Wednesday, September 7, 2011

A matter of choice

One harmless decision. One more a few minutes later. Then a series of small, seemingly inconsequential choices. Nothing more. Yet, in the end the damage was done. Ah, hindsight! Things look so simple in it. Turning back, connecting the dots, a pattern emerges.

I was tired. Working away in my tiny cubicle, I had kept sleep at bay for forty hours.  No more. I had to get out, get back home. Never before had I longed so much to snuggle under my blankets. Never before had the thought of a warm bed comforted me more.

Before that, though, I had to satisfy the growing discomfort inside my stomach. I needed food. Cooking was not an option, not with my eyelids threatening to snap shut, the threat growing stronger every waking second. Thank god for the new diner just outside campus.

A collective ‘Welcome to Moe’s!’ greeting and a short queue later I was able to give my order - rice bowl with chicken and soybeans with a free pack of tortilla chips. To go; one harmless decision. After all, why take the risk of embarrassment, drooling over the table at the diner?

I got the chips in a paper bag. The cashier asked, “Do you want a bag for the rice bowl?” I shook my head in the negative. The second one, after all why waste paper? I put the bowl in the bag with the chips and headed out.

The pedestrian signal was red. “Home in ten minutes”, I thought as I waited. A minute later the signal changed and I was on my way. A little across I met a friend. He had just returned after hiking the Presidential TraverseI could have just greeted him and walked past but I wanted to ask about the hike. A simple choice.

A few minutes later we said our goodbyes and I continued my journey home. As I reached the end of the block, the intersection between 15th and Sage, the pedestrian signal was red. I looked around. Across 15th I saw another friend of mine. He hadn’t seen me. I could have waited for a few more seconds, rushed across Sage and been on my way. A seemingly harmless choice later, I was on the opposite side of 15th. We exchanged pleasantries and started discussing about possible next hikes and camping trips. Fall was approaching and the views would be simply out of the world.

As we parted our ways, after a while, I could hear my stomach grumbling. I had to rush back home. I increased my speed, my hands swinging more violently. I was just a block away from home when I heard a tear. I looked down only to see the bag give away. Unbeknownst to me leaked gravy from the bowl was gradually weakening the bag’s integrity; and, now there I was staring in distress at my dinner on the sidewalk.

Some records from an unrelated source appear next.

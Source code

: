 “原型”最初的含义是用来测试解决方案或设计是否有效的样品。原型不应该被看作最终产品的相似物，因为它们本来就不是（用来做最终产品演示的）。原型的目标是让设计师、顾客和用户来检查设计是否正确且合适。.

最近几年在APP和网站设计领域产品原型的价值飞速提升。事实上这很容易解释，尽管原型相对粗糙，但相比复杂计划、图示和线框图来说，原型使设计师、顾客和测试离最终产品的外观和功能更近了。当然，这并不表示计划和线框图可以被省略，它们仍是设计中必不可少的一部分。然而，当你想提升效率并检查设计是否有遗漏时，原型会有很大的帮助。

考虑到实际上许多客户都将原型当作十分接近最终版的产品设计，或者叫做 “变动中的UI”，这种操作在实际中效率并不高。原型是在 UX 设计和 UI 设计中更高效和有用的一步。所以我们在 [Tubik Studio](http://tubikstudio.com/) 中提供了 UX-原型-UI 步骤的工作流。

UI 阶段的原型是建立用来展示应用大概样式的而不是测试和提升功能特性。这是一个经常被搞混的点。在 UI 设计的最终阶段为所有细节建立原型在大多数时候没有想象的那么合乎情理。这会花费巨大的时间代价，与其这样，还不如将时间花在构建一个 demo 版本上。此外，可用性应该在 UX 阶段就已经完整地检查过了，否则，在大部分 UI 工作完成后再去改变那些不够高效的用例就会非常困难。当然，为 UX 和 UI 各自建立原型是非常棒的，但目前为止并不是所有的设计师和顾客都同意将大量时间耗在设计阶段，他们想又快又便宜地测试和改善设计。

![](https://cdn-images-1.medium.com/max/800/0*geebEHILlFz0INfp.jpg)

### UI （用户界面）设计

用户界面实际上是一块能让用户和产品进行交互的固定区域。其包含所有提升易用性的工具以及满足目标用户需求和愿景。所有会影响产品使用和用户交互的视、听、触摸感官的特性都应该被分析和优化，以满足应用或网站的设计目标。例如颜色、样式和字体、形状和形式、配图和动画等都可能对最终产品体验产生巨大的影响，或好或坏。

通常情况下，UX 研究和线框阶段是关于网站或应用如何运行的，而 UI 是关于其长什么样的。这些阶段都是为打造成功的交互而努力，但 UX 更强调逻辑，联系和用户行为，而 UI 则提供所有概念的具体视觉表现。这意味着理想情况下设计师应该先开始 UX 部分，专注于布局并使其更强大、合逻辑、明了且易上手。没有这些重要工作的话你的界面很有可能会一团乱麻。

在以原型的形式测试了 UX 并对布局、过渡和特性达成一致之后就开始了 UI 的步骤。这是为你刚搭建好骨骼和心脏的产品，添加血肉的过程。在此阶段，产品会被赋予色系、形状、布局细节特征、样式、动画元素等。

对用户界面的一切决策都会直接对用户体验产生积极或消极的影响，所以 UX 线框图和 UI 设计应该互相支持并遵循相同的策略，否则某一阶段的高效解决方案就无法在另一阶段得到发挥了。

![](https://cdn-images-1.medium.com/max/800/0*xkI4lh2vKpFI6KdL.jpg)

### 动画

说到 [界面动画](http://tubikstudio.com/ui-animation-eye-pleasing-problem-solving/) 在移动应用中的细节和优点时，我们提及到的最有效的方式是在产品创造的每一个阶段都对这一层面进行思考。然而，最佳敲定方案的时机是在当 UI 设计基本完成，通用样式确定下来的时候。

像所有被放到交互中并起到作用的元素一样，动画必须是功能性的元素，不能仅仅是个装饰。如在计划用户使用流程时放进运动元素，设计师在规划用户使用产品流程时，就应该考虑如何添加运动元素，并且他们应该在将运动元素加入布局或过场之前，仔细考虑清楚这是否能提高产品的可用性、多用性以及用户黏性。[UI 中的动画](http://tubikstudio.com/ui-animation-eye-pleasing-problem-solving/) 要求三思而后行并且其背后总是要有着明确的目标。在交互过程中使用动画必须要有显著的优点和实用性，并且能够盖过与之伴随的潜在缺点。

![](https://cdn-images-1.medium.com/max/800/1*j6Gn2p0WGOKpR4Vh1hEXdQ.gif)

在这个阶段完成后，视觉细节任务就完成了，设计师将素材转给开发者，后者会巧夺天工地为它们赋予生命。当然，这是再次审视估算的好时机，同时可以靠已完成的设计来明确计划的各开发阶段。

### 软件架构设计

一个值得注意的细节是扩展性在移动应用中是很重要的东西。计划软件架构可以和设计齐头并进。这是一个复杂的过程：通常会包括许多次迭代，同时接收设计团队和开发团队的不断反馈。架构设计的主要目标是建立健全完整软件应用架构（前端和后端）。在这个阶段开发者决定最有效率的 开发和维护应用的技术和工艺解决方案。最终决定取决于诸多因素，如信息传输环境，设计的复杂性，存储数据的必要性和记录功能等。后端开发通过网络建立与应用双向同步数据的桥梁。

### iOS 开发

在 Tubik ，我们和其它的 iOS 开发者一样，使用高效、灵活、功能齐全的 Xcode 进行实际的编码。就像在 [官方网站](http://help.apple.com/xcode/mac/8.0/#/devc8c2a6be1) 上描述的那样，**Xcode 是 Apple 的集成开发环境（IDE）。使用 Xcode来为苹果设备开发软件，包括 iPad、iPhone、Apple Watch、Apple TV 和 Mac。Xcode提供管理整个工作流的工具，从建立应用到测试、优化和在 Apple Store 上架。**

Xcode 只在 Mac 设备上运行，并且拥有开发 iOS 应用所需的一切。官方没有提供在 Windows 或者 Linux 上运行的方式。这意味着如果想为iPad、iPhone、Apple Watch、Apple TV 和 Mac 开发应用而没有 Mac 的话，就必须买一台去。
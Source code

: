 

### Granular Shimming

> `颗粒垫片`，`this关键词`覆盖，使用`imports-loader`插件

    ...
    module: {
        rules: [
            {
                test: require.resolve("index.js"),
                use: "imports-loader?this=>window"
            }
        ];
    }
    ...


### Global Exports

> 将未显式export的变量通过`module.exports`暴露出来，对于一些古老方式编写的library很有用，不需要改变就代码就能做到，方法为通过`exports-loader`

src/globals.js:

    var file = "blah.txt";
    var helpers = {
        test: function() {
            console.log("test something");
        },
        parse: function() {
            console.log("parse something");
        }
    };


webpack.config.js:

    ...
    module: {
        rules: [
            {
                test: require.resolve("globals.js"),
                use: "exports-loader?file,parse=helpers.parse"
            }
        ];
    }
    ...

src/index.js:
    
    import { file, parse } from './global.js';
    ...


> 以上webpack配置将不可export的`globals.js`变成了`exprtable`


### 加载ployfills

I cleaned up, deposited my dinner in the nearest garbage bin and walked home. Now I had to cook something. I am too lazy to do that on a regular day. Now I was too tired to even think about standing over the oven, stirring and waiting. As I reached home I made my last decision of the day. As soon as I saw the bed weariness overcame me. I would have to sleep in an empty stomach. “How would this decision come back to bite me?", I thought as I lay in bed quickly losing consciousness.

I learnt a simple lesson from all this, one of the simple truths of life. Your choice matters, every decision counts. Everything in life may not happen for a reason, but they definitely do because of one. There are no simple choices. As chaos theory goes, even the flutter of a butterfly can wreak havoc on the opposite side of the world. Every decision, thus, has to be weighted with care.

This is true more so for an entity like a nation. The choices of each of its individuals, however small and inconsequential they may seem, matter. Collectively they form the nation’s psyche.

Next time I’ll think twice before jumping a signal, bribing the police officer to escape the fine, buying movie tickets in black, traveling in a train or a bus without buying the ticket, and misrepresenting land costs to escape property tax. Any one of these acts by a single person may be small with respect to the working machinery of a nation, but it is not inconsequential. Things add up. Collectively they contribute to India’s corrupted psyche.